Interview mit Natalia Patola

Liebe Natalia, wer bist du und was machst du? Kannst du dich als Person in ein paar Sätzen beschreiben?
Ich bin eine Ethno-Näherin. Vor dem Krieg habe ich bestickte Hemden hergestellt. Dank BERNINA mache ich das jetzt wieder.

Du warst aber nicht immer in der Textilbranche tätig, oder?
Ich bin gelernte Historikerin und habe nach dem Studium geforscht. Meine Krankheit hat meiner wissenschaftlichen Arbeit aber ein Ende gesetzt. Danach war ich im Bereich Grafikdesign tätig und arbeitete als Layouterin für den Verlag Smoloskyp. Dieser unterstützte die Rückkehr der vom Sowjetregime unterdrückten ukrainischen Autoren. Das heisst, ich verliess die Geschichtswissenschaften und landete wieder bei der Geschichte. Nach dem Tod des Verlagsgründers, Osyp Zinkevych, hatte ich die Wahl, mir einen neuen Verlag zu suchen oder meinem Traum zu folgen und mein eigenes Unternehmen zu gründen. Ich habe die Unternehmensgründung gewagt und es nie bereut.

Am 24. Februar griff Russland die Ukraine an. Du warst da in Kyjiw. Wie hast Du den Krieg erlebt, was hast Du getan?
Für mich begann der Krieg im Morgengrauen mit dem Anruf meiner Schwester: “Trojeschina wird bombardiert”. Das ist das Quartier, das neben uns liegt. Das stimmte zwar nicht, die Nachbarstädte Boryspil und Brovary wurden bombardiert, aber meine Mutter und ich nahmen schnell Rucksäcke mit Dokumenten und versuchten, uns so weit wie möglich von den Hochhäusern zu entfernen. Damals dachten wir, dass Wälder und Seen, in denen es keine militärischen Einrichtungen gab, sicher sein würden. Dann sahen wir im Fernsehen, wie feindliche Hubschrauber in ähnliche Seen auf der anderen Seite von Kyjiw stürzten. Wir hörten, dass eine Rakete direkt über unseren Häusern abgefangen wurde.
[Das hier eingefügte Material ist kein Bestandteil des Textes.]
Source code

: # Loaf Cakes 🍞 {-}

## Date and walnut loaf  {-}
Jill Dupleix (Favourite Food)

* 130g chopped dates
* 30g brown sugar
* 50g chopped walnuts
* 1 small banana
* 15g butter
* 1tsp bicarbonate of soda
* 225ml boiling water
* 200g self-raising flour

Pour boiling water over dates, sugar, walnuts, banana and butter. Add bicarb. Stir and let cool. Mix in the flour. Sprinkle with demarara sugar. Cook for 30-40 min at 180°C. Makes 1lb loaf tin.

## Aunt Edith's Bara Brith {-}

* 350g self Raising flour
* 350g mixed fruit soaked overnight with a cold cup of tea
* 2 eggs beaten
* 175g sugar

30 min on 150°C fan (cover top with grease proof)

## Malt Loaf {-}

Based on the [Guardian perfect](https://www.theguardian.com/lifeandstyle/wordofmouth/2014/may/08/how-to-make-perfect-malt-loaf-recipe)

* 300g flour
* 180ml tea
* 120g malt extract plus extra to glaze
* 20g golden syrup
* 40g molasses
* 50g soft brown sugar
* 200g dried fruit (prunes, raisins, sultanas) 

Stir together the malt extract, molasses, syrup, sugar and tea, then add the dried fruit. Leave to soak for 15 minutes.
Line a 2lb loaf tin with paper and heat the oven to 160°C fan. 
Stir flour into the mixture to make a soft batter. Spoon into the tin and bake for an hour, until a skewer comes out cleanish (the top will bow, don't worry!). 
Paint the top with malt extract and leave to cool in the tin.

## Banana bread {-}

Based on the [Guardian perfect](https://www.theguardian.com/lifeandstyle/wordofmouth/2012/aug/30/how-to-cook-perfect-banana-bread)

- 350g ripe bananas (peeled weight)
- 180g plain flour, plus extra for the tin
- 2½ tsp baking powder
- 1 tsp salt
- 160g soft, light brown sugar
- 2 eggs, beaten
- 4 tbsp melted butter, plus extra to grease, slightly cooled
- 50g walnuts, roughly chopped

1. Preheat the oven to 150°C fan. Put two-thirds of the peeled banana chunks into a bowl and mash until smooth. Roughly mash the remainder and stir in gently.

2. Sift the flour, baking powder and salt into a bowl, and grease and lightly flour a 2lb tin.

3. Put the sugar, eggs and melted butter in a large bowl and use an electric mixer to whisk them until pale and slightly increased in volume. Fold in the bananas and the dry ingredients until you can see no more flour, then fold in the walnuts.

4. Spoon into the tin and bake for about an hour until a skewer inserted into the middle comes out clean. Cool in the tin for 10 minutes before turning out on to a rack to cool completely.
So beschlossen wir, in den Luftschutzkeller zu gehen.

Wie war die Zeit im Luftschutzkeller?
Ich las ein Kinderbuch, das ich am Vortag für meine Nichte gekauft hatte. Es war das Buch “Vorwärts, Drachen!” von Katya Shtanko. In Friedenszeiten fehlte mir immer die Zeit, um Märchen zu lesen. Jetzt fühlte ich mich wie in einem Traum einer anderen Person. Wir sammelten die Trümmer einer abgeschossenen Rakete in unserem Hof ein, in einer neuen schönen Ecke der Stadt, wo man am Tag zuvor noch Kinderlachen hörte. Nun sassen diese Kinder in den Kellern der Luftschutzkeller. In unserem Luftschutzkeller sass eine Frau mit einem Baby, das erst zwei Tage alt war, als der Krieg begann.

Womit hast Du Dich in dieser Zeit beschäftigt?
Das Wichtigste waren die Nachrichten. Das mobile Internet funktionierte weiterhin, sodass wir versuchten, die Ereignisse zu verfolgen. Unser Militär hat in diesen ersten Tagen des Krieges das Unmögliche geschafft.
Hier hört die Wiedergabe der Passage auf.